The gain produced by concentrating the sound energy is called the directivity index - DI. It is expressed in relative dB. A spherical source has a DI = 0 dB. It serves as a reference. Confining the radiation increases the DI beyond this reference condition for listeners within the pattern. The DI can also be expressed as a directivity factor, Q, if converted to linear units. Q is related to inverse area, and can be considered to be the denominator of a fraction that describes the portion of a sphere that the sound energy is confined to.
Q = 1 is 1/1 sphere
Q = 2 is 1/2 sphere
Q = 4 is 1/4 sphere
Q = 8 is 1/8 sphere
And so on. Anyway, I think you get the idea. Confining the sound energy to where we need it, is the key to effective sound reinforcement. If you are a sound system designer, Q is your friend.

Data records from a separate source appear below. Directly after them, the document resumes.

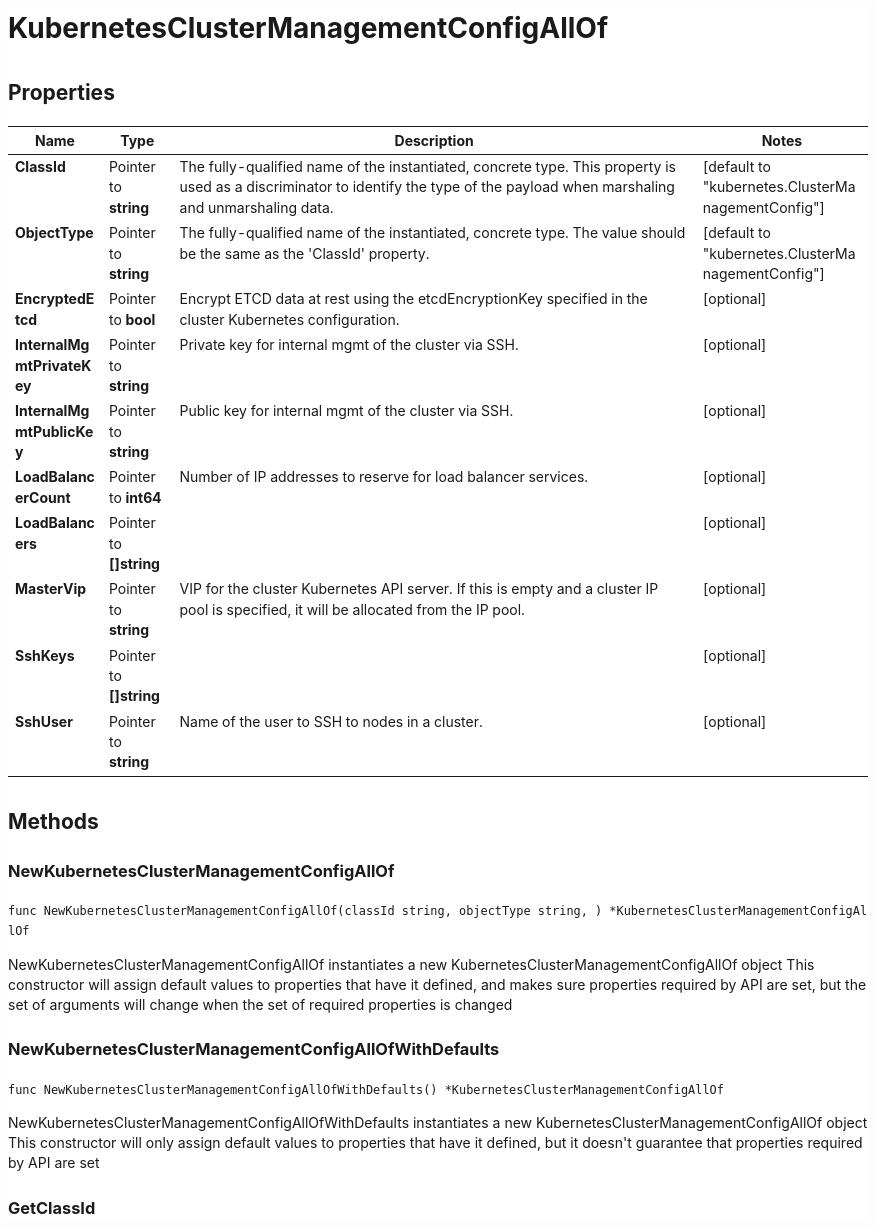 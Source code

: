 # KubernetesClusterManagementConfigAllOf

## Properties

Name | Type | Description | Notes
------------ | ------------- | ------------- | -------------
**ClassId** | Pointer to **string** | The fully-qualified name of the instantiated, concrete type. This property is used as a discriminator to identify the type of the payload when marshaling and unmarshaling data. | [default to "kubernetes.ClusterManagementConfig"]
**ObjectType** | Pointer to **string** | The fully-qualified name of the instantiated, concrete type. The value should be the same as the &#39;ClassId&#39; property. | [default to "kubernetes.ClusterManagementConfig"]
**EncryptedEtcd** | Pointer to **bool** | Encrypt ETCD data at rest using the etcdEncryptionKey specified in the cluster Kubernetes configuration. | [optional] 
**InternalMgmtPrivateKey** | Pointer to **string** | Private key for internal mgmt of the cluster via SSH. | [optional] 
**InternalMgmtPublicKey** | Pointer to **string** | Public key for internal mgmt of the cluster via SSH. | [optional] 
**LoadBalancerCount** | Pointer to **int64** | Number of IP addresses to reserve for load balancer services. | [optional] 
**LoadBalancers** | Pointer to **[]string** |  | [optional] 
**MasterVip** | Pointer to **string** | VIP for the cluster Kubernetes API server. If this is empty and a cluster IP pool is specified, it will be allocated from the IP pool. | [optional] 
**SshKeys** | Pointer to **[]string** |  | [optional] 
**SshUser** | Pointer to **string** | Name of the user to SSH to nodes in a cluster. | [optional] 

## Methods

### NewKubernetesClusterManagementConfigAllOf

`func NewKubernetesClusterManagementConfigAllOf(classId string, objectType string, ) *KubernetesClusterManagementConfigAllOf`

NewKubernetesClusterManagementConfigAllOf instantiates a new KubernetesClusterManagementConfigAllOf object
This constructor will assign default values to properties that have it defined,
and makes sure properties required by API are set, but the set of arguments
will change when the set of required properties is changed

### NewKubernetesClusterManagementConfigAllOfWithDefaults

`func NewKubernetesClusterManagementConfigAllOfWithDefaults() *KubernetesClusterManagementConfigAllOf`

NewKubernetesClusterManagementConfigAllOfWithDefaults instantiates a new KubernetesClusterManagementConfigAllOf object
This constructor will only assign default values to properties that have it defined,
but it doesn't guarantee that properties required by API are set

### GetClassId
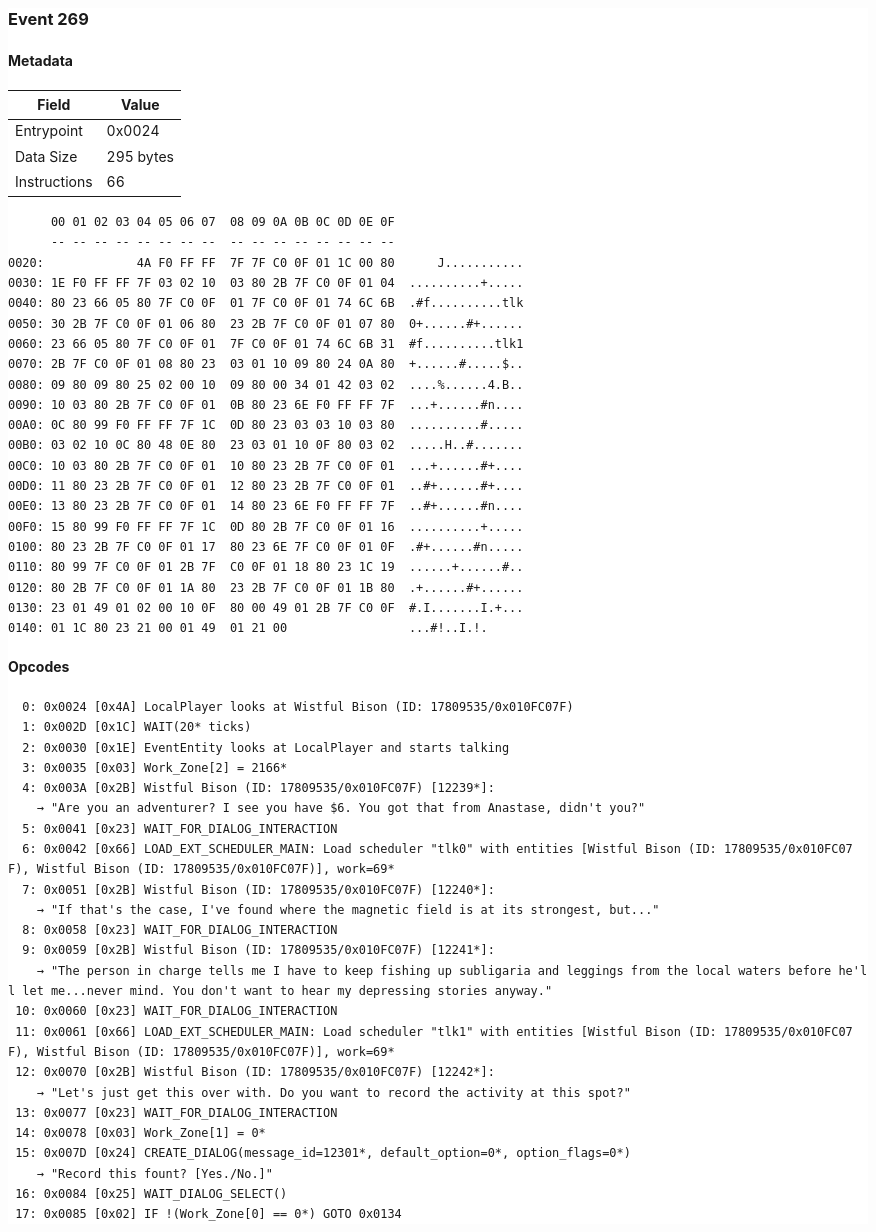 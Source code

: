 ### Event 269

#### Metadata

| Field        | Value     |
|--------------|-----------|
| Entrypoint   | 0x0024    |
| Data Size    | 295 bytes |
| Instructions | 66        |

```
      00 01 02 03 04 05 06 07  08 09 0A 0B 0C 0D 0E 0F
      -- -- -- -- -- -- -- --  -- -- -- -- -- -- -- --
0020:             4A F0 FF FF  7F 7F C0 0F 01 1C 00 80      J...........
0030: 1E F0 FF FF 7F 03 02 10  03 80 2B 7F C0 0F 01 04  ..........+.....
0040: 80 23 66 05 80 7F C0 0F  01 7F C0 0F 01 74 6C 6B  .#f..........tlk
0050: 30 2B 7F C0 0F 01 06 80  23 2B 7F C0 0F 01 07 80  0+......#+......
0060: 23 66 05 80 7F C0 0F 01  7F C0 0F 01 74 6C 6B 31  #f..........tlk1
0070: 2B 7F C0 0F 01 08 80 23  03 01 10 09 80 24 0A 80  +......#.....$..
0080: 09 80 09 80 25 02 00 10  09 80 00 34 01 42 03 02  ....%......4.B..
0090: 10 03 80 2B 7F C0 0F 01  0B 80 23 6E F0 FF FF 7F  ...+......#n....
00A0: 0C 80 99 F0 FF FF 7F 1C  0D 80 23 03 03 10 03 80  ..........#.....
00B0: 03 02 10 0C 80 48 0E 80  23 03 01 10 0F 80 03 02  .....H..#.......
00C0: 10 03 80 2B 7F C0 0F 01  10 80 23 2B 7F C0 0F 01  ...+......#+....
00D0: 11 80 23 2B 7F C0 0F 01  12 80 23 2B 7F C0 0F 01  ..#+......#+....
00E0: 13 80 23 2B 7F C0 0F 01  14 80 23 6E F0 FF FF 7F  ..#+......#n....
00F0: 15 80 99 F0 FF FF 7F 1C  0D 80 2B 7F C0 0F 01 16  ..........+.....
0100: 80 23 2B 7F C0 0F 01 17  80 23 6E 7F C0 0F 01 0F  .#+......#n.....
0110: 80 99 7F C0 0F 01 2B 7F  C0 0F 01 18 80 23 1C 19  ......+......#..
0120: 80 2B 7F C0 0F 01 1A 80  23 2B 7F C0 0F 01 1B 80  .+......#+......
0130: 23 01 49 01 02 00 10 0F  80 00 49 01 2B 7F C0 0F  #.I.......I.+...
0140: 01 1C 80 23 21 00 01 49  01 21 00                 ...#!..I.!.     
```

#### Opcodes

```
  0: 0x0024 [0x4A] LocalPlayer looks at Wistful Bison (ID: 17809535/0x010FC07F)
  1: 0x002D [0x1C] WAIT(20* ticks)
  2: 0x0030 [0x1E] EventEntity looks at LocalPlayer and starts talking
  3: 0x0035 [0x03] Work_Zone[2] = 2166*
  4: 0x003A [0x2B] Wistful Bison (ID: 17809535/0x010FC07F) [12239*]:
    → "Are you an adventurer? I see you have $6. You got that from Anastase, didn't you?"
  5: 0x0041 [0x23] WAIT_FOR_DIALOG_INTERACTION
  6: 0x0042 [0x66] LOAD_EXT_SCHEDULER_MAIN: Load scheduler "tlk0" with entities [Wistful Bison (ID: 17809535/0x010FC07F), Wistful Bison (ID: 17809535/0x010FC07F)], work=69*
  7: 0x0051 [0x2B] Wistful Bison (ID: 17809535/0x010FC07F) [12240*]:
    → "If that's the case, I've found where the magnetic field is at its strongest, but..."
  8: 0x0058 [0x23] WAIT_FOR_DIALOG_INTERACTION
  9: 0x0059 [0x2B] Wistful Bison (ID: 17809535/0x010FC07F) [12241*]:
    → "The person in charge tells me I have to keep fishing up subligaria and leggings from the local waters before he'll let me...never mind. You don't want to hear my depressing stories anyway."
 10: 0x0060 [0x23] WAIT_FOR_DIALOG_INTERACTION
 11: 0x0061 [0x66] LOAD_EXT_SCHEDULER_MAIN: Load scheduler "tlk1" with entities [Wistful Bison (ID: 17809535/0x010FC07F), Wistful Bison (ID: 17809535/0x010FC07F)], work=69*
 12: 0x0070 [0x2B] Wistful Bison (ID: 17809535/0x010FC07F) [12242*]:
    → "Let's just get this over with. Do you want to record the activity at this spot?"
 13: 0x0077 [0x23] WAIT_FOR_DIALOG_INTERACTION
 14: 0x0078 [0x03] Work_Zone[1] = 0*
 15: 0x007D [0x24] CREATE_DIALOG(message_id=12301*, default_option=0*, option_flags=0*)
    → "Record this fount? [Yes./No.]"
 16: 0x0084 [0x25] WAIT_DIALOG_SELECT()
 17: 0x0085 [0x02] IF !(Work_Zone[0] == 0*) GOTO 0x0134
``` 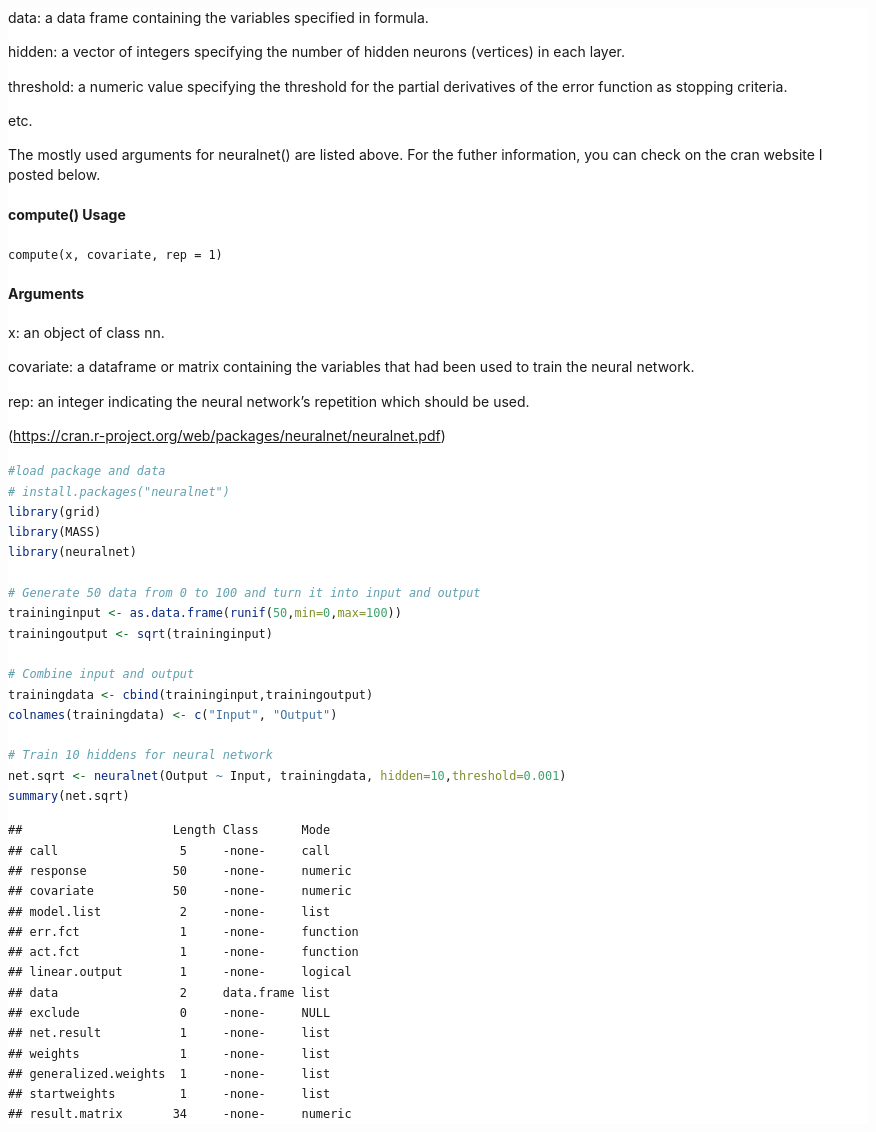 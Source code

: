 data: a data frame containing the variables specified in formula.

hidden: a vector of integers specifying the number of hidden neurons (vertices) in each layer.

threshold: a numeric value specifying the threshold for the partial derivatives of the error function as stopping criteria.

etc.

The mostly used arguments for neuralnet() are listed above. For the futher information, you can check on the cran website I posted below.

#### compute() Usage

    compute(x, covariate, rep = 1)
    
#### Arguments
x: an object of class nn.

covariate: a dataframe or matrix containing the variables that had been used to train the neural network.

rep: an integer indicating the neural network’s repetition which should be used.


(https://cran.r-project.org/web/packages/neuralnet/neuralnet.pdf)


```r
#load package and data
# install.packages("neuralnet")
library(grid)
library(MASS)
library(neuralnet)

# Generate 50 data from 0 to 100 and turn it into input and output
traininginput <- as.data.frame(runif(50,min=0,max=100))
trainingoutput <- sqrt(traininginput)

# Combine input and output
trainingdata <- cbind(traininginput,trainingoutput)
colnames(trainingdata) <- c("Input", "Output")

# Train 10 hiddens for neural network
net.sqrt <- neuralnet(Output ~ Input, trainingdata, hidden=10,threshold=0.001)
summary(net.sqrt)
```

```
##                     Length Class      Mode    
## call                 5     -none-     call    
## response            50     -none-     numeric 
## covariate           50     -none-     numeric 
## model.list           2     -none-     list    
## err.fct              1     -none-     function
## act.fct              1     -none-     function
## linear.output        1     -none-     logical 
## data                 2     data.frame list    
## exclude              0     -none-     NULL    
## net.result           1     -none-     list    
## weights              1     -none-     list    
## generalized.weights  1     -none-     list    
## startweights         1     -none-     list    
## result.matrix       34     -none-     numeric
```
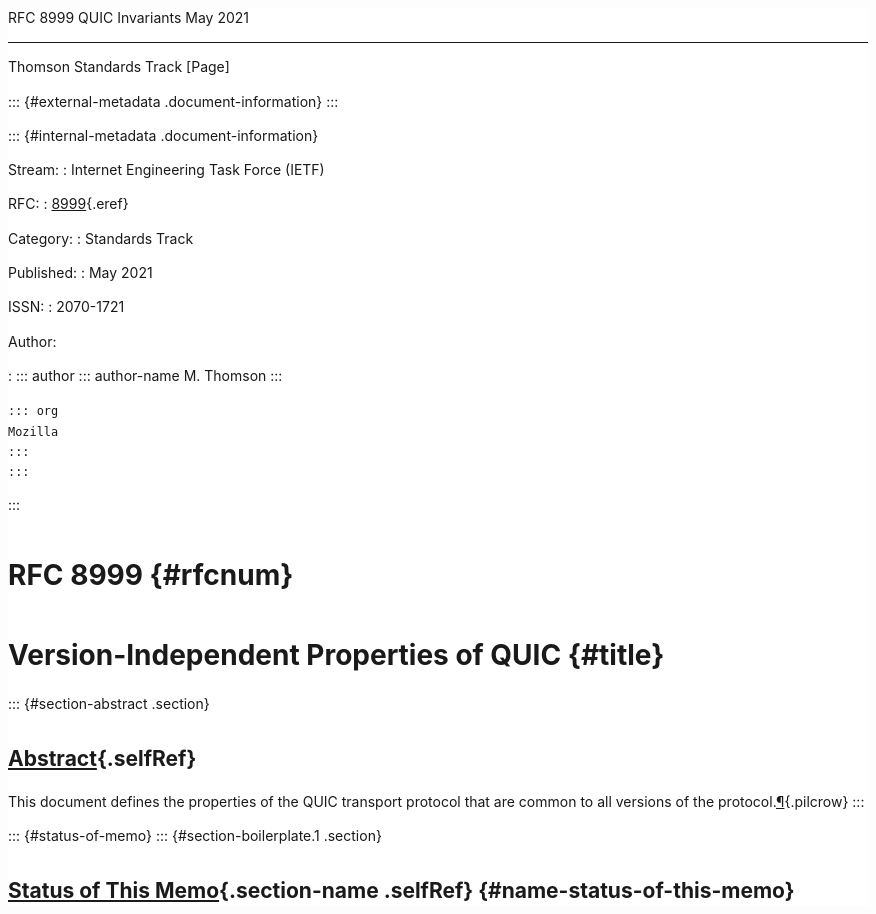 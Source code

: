   RFC 8999   QUIC Invariants   May 2021
  ---------- ----------------- ----------
  Thomson    Standards Track   \[Page\]

::: {#external-metadata .document-information}
:::

::: {#internal-metadata .document-information}

Stream:
:   Internet Engineering Task Force (IETF)

RFC:
:   [8999](https://www.rfc-editor.org/rfc/rfc8999){.eref}

Category:
:   Standards Track

Published:
:   May 2021

ISSN:
:   2070-1721

Author:

:   ::: author
    ::: author-name
    M. Thomson
    :::

    ::: org
    Mozilla
    :::
    :::
:::

# RFC 8999 {#rfcnum}

# Version-Independent Properties of QUIC {#title}

::: {#section-abstract .section}
## [Abstract](#abstract){.selfRef}

This document defines the properties of the QUIC transport protocol that
are common to all versions of the
protocol.[¶](#section-abstract-1){.pilcrow}
:::

::: {#status-of-memo}
::: {#section-boilerplate.1 .section}
## [Status of This Memo](#name-status-of-this-memo){.section-name .selfRef} {#name-status-of-this-memo}
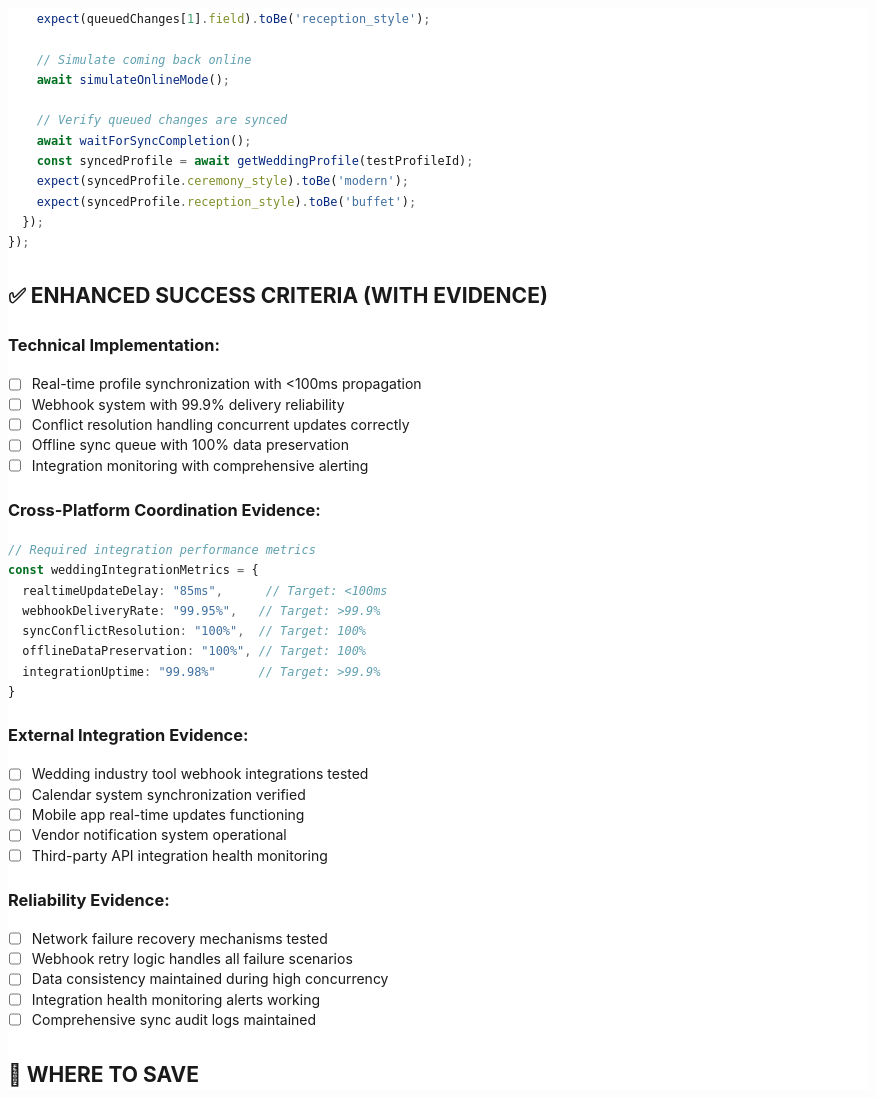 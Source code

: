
 ```typescript
    expect(queuedChanges[1].field).toBe('reception_style');

    // Simulate coming back online
    await simulateOnlineMode();

    // Verify queued changes are synced
    await waitForSyncCompletion();
    const syncedProfile = await getWeddingProfile(testProfileId);
    expect(syncedProfile.ceremony_style).toBe('modern');
    expect(syncedProfile.reception_style).toBe('buffet');
  });
});
```

## ✅ ENHANCED SUCCESS CRITERIA (WITH EVIDENCE)

### Technical Implementation:
- [ ] Real-time profile synchronization with <100ms propagation
- [ ] Webhook system with 99.9% delivery reliability
- [ ] Conflict resolution handling concurrent updates correctly
- [ ] Offline sync queue with 100% data preservation
- [ ] Integration monitoring with comprehensive alerting

### Cross-Platform Coordination Evidence:
```typescript
// Required integration performance metrics
const weddingIntegrationMetrics = {
  realtimeUpdateDelay: "85ms",      // Target: <100ms
  webhookDeliveryRate: "99.95%",   // Target: >99.9%
  syncConflictResolution: "100%",  // Target: 100%
  offlineDataPreservation: "100%", // Target: 100%
  integrationUptime: "99.98%"      // Target: >99.9%
}
```

### External Integration Evidence:
- [ ] Wedding industry tool webhook integrations tested
- [ ] Calendar system synchronization verified
- [ ] Mobile app real-time updates functioning
- [ ] Vendor notification system operational
- [ ] Third-party API integration health monitoring

### Reliability Evidence:
- [ ] Network failure recovery mechanisms tested
- [ ] Webhook retry logic handles all failure scenarios
- [ ] Data consistency maintained during high concurrency
- [ ] Integration health monitoring alerts working
- [ ] Comprehensive sync audit logs maintained

## 💾 WHERE TO SAVE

Q’s as high as 50 can be achieved at high frequencies with large pattern control horns. It is important to note that both DI and Q are frequency-dependent, and must be plotted vs. frequency to be meaningful. The graph shown gives both on the same plot.
The radiation pattern control may be accomplished by using room boundaries in the low frequency decade, or by horn-loading in the mid and high frequency decades. The required size of the horn is approximately one wavelength in diameter at the frequency of interest. This allows high frequency horns to be physically small and requires that low frequency horns be physically large. A key design parameter is deciding how low in frequency the pattern control can be extended to, given the allowable size of the horn. The largest practical size for a
given application may be determined by the available space, and/or aesthetics.
Line arrays achieve vertical pattern control by using the phase interaction between multiple low directivity transducers. The required array length is inversely proportional to frequency. Low frequency line arrays must be very long.